Not to make a judgment about Google specifically, but it's entirely possible to have impure motives without doing evil to get there. Motives are about ends, doing evil is about means. (Of course, there are certain ends that you can only achieve by doing evil -- like deciding to f*ing kill someone.)
One's motive could be to make huge piles of cash, but one could go about it ethically. One could even try to compete on both technical and PR levels.
I got it from installing IE7 beta 2 and clicking on the down arrow next to the search bar. MSN was the only search engine in the list, but there was an option to add more providers. Google was, indeed, on the page that led to.
My copy of IE7 came with: MSN, Yahoo, Google, and Ebay.
Just to hazard a guess, do you happen to have the Yahoo and/or Google toolbars for IE? According to the IE blog, they pick up settings from any search toolbars that are installed.
When you add a search provider to IE7, it asks you whether you want it to be the default for all future searches. Kind of like the "make XYZ your default browser" option. Firefox doesn't have this concept for its search box.
The main difference between the IE7 search box and the Firefox and Opera search boxes is that the IE7 search box comes preloaded with only one search provider: MSN. Firefox and Opera both include a half-dozen or so providers when you install them. (You can add additional search engines in all three.)
Well, that, and Firefox doesn't have a setting for a "default" provider. It "defaults" to the last one you used, which can be helpful if, say, you use Google most of the time and want to do a bunch of IMDB lookups in a row. (Yes, you can add IMDB as a search engine.) Of course, if you've never used the box before, it starts out with Google...
Wow. Reading that I suddenly remembered my own experience providing a lyrics service on the web.
Back in 1995, I put together a website that cross-referenced the lyrics to Les Misérables in English, French and German (all typed in by hand from the CD liner notes). At first it was hosted on webspace at AOL, but I later moved it to some space I had at college. From 1996-2000 I added songs in more and more languages, each time carefully cross-referencing and linking so that you could jump from each song straight to the same song in each other language. I had a modern French version (the original was considerably different from the show as it opened in London and Broadway) in all-caps, and a French speaker agreed to provide all the accents and diacritical marks. People sent me, sometimes one song at a time, lyrics in Hungarian, Norwegian, and Swedish. I tracked down import CDs of more languages that I could type myself. People even started sending me songs in Chinese and Japanese, first as GIF images, later in text. I learned a lot about cross-platform use of character encodings and fonts, and about website accessibility.

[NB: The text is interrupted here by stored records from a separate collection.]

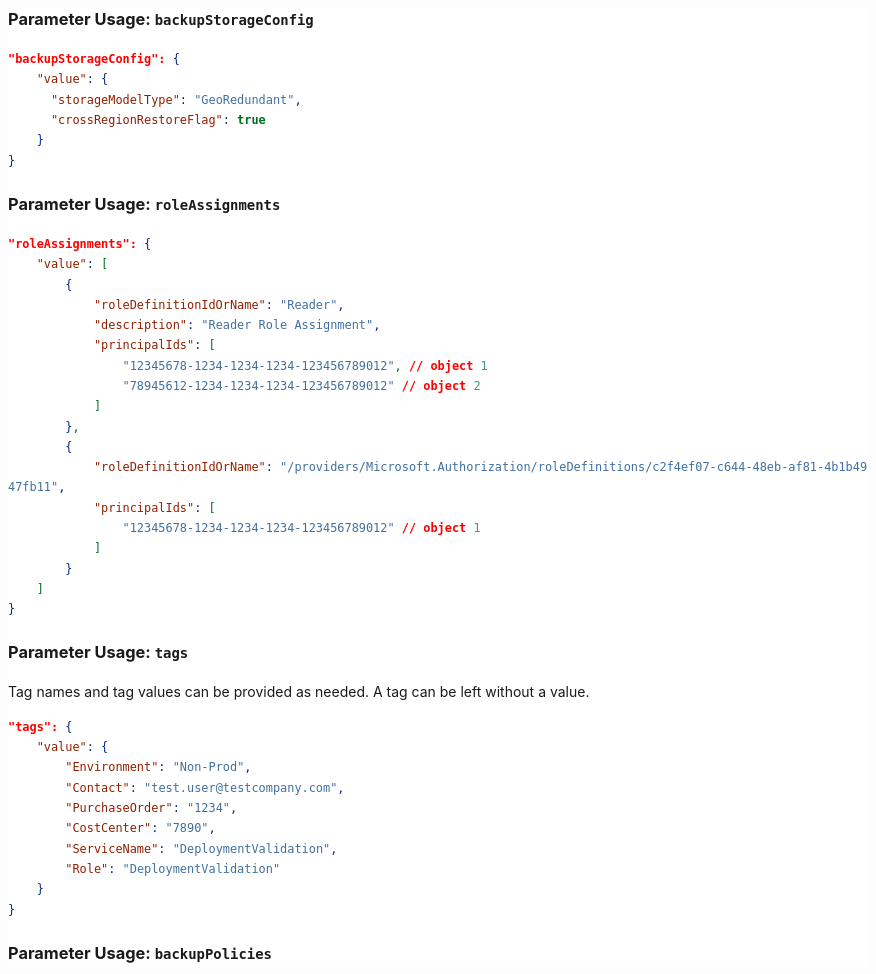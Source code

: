 ### Parameter Usage: `backupStorageConfig`

```json
"backupStorageConfig": {
    "value": {
      "storageModelType": "GeoRedundant",
      "crossRegionRestoreFlag": true
    }
}
```

### Parameter Usage: `roleAssignments`

```json
"roleAssignments": {
    "value": [
        {
            "roleDefinitionIdOrName": "Reader",
            "description": "Reader Role Assignment",
            "principalIds": [
                "12345678-1234-1234-1234-123456789012", // object 1
                "78945612-1234-1234-1234-123456789012" // object 2
            ]
        },
        {
            "roleDefinitionIdOrName": "/providers/Microsoft.Authorization/roleDefinitions/c2f4ef07-c644-48eb-af81-4b1b4947fb11",
            "principalIds": [
                "12345678-1234-1234-1234-123456789012" // object 1
            ]
        }
    ]
}
```

### Parameter Usage: `tags`

Tag names and tag values can be provided as needed. A tag can be left without a value.

```json
"tags": {
    "value": {
        "Environment": "Non-Prod",
        "Contact": "test.user@testcompany.com",
        "PurchaseOrder": "1234",
        "CostCenter": "7890",
        "ServiceName": "DeploymentValidation",
        "Role": "DeploymentValidation"
    }
}
```

### Parameter Usage: `backupPolicies`
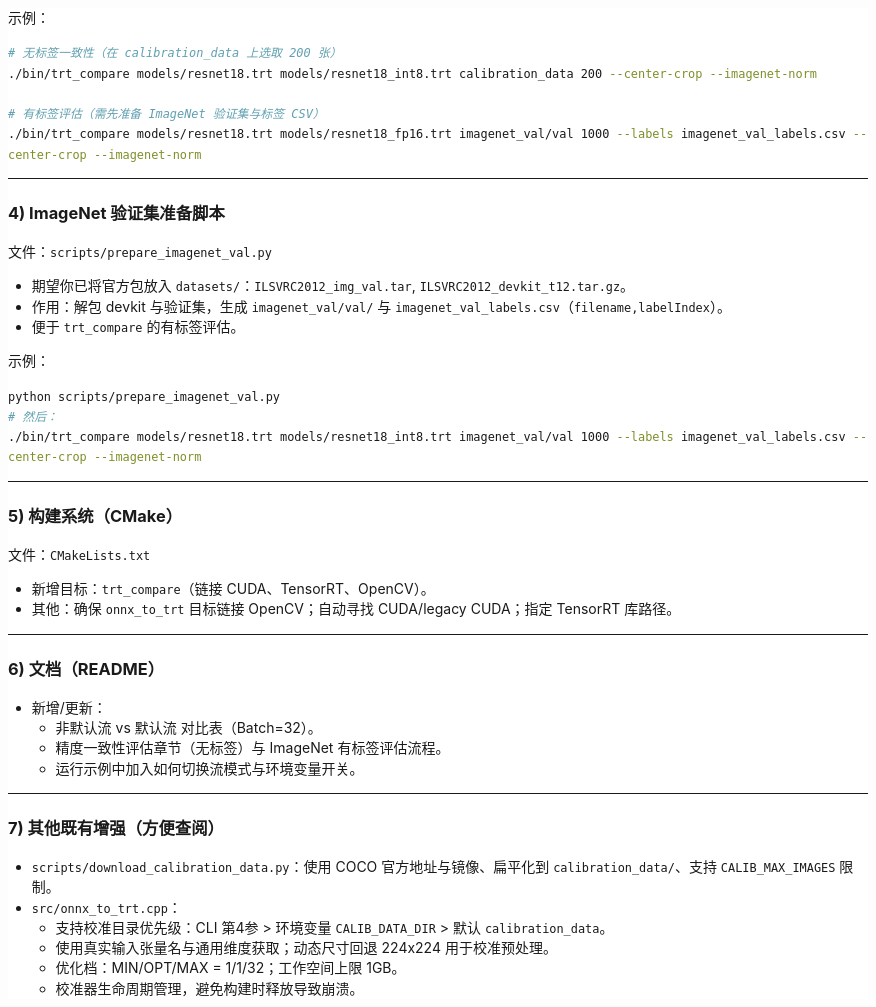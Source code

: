 示例：
```bash
# 无标签一致性（在 calibration_data 上选取 200 张）
./bin/trt_compare models/resnet18.trt models/resnet18_int8.trt calibration_data 200 --center-crop --imagenet-norm

# 有标签评估（需先准备 ImageNet 验证集与标签 CSV）
./bin/trt_compare models/resnet18.trt models/resnet18_fp16.trt imagenet_val/val 1000 --labels imagenet_val_labels.csv --center-crop --imagenet-norm
```

---

### 4) ImageNet 验证集准备脚本
文件：`scripts/prepare_imagenet_val.py`
- 期望你已将官方包放入 `datasets/`：`ILSVRC2012_img_val.tar`, `ILSVRC2012_devkit_t12.tar.gz`。
- 作用：解包 devkit 与验证集，生成 `imagenet_val/val/` 与 `imagenet_val_labels.csv`（`filename,labelIndex`）。
- 便于 `trt_compare` 的有标签评估。

示例：
```bash
python scripts/prepare_imagenet_val.py
# 然后：
./bin/trt_compare models/resnet18.trt models/resnet18_int8.trt imagenet_val/val 1000 --labels imagenet_val_labels.csv --center-crop --imagenet-norm
```

---

### 5) 构建系统（CMake）
文件：`CMakeLists.txt`
- 新增目标：`trt_compare`（链接 CUDA、TensorRT、OpenCV）。
- 其他：确保 `onnx_to_trt` 目标链接 OpenCV；自动寻找 CUDA/legacy CUDA；指定 TensorRT 库路径。

---

### 6) 文档（README）
- 新增/更新：
  - 非默认流 vs 默认流 对比表（Batch=32）。
  - 精度一致性评估章节（无标签）与 ImageNet 有标签评估流程。
  - 运行示例中加入如何切换流模式与环境变量开关。

---

### 7) 其他既有增强（方便查阅）
- `scripts/download_calibration_data.py`：使用 COCO 官方地址与镜像、扁平化到 `calibration_data/`、支持 `CALIB_MAX_IMAGES` 限制。
- `src/onnx_to_trt.cpp`：
  - 支持校准目录优先级：CLI 第4参 > 环境变量 `CALIB_DATA_DIR` > 默认 `calibration_data`。
  - 使用真实输入张量名与通用维度获取；动态尺寸回退 224x224 用于校准预处理。
  - 优化档：MIN/OPT/MAX = 1/1/32；工作空间上限 1GB。
  - 校准器生命周期管理，避免构建时释放导致崩溃。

After I graduated from college, a friend at the lab agreed to keep my site running for a few months while I found new hosting. In January 2000, I bought a domain name. In February, I transferred my entire website from www.arts.uci.edu to hyperborea.org. In March I received a cease-and-desist letter. Knowing I had no legal right to keep the lyrics online, I took the Les Mis section down that afternoon, leaving only the parts that weren't subject to copyright.
Now, keep in mind that I ran this site for five years at AOL and UCI, making no effort to hide it. Within a month of setting up my own domain name, suddenly the lawyers were after me? It seemed too much of a coincidence.
Even today, there are still pages on the net that link to "Les Mis: The Complete Multilingual Libretto." (Of course, many of them are Geocities sites that haven't been updated since 1997, or exported bookmarks files languishing on some university server.) And I still get the occasional request for lyrics by email.
You're assuming he's going to be distributing copyrighted material -- and that he's going to be distributing it without permission. (You can distribute copyrighted material all you want, if you've gotten permission to do so. Otherwise, the publishing industry would be vastly different, and GPL software wouldn't exist.)
The story doesn't tell us anything about which songs he's going to be including. For all we know, it could be a collection of folk songs or hymns that are already in the public domain.
Advice to watch out for copyright issues is good. Assuming he's violating copyright (even if it's the safe way to bet) is still jumping to conclusions, and ignoring the technical questions posed in the story doesn't help anyone.
Well, "script" doesn't really make sense in the context of your original post, but I'll take you at your word that you don't see the appeal of mixing scripts on one page.
To start, I'll direct you to the Japanese codepage 932, which includes at least four scripts: basic latin alphabet, katakana, hirigana, and kanji. People seem to have thought it was necessary to be able to use all of those on one page, perhaps because Japanese tends to mix three of them together on a regular basis and likes to throw in English words for flavor. (No doubt, Latin characters helped to write computer programs as well.)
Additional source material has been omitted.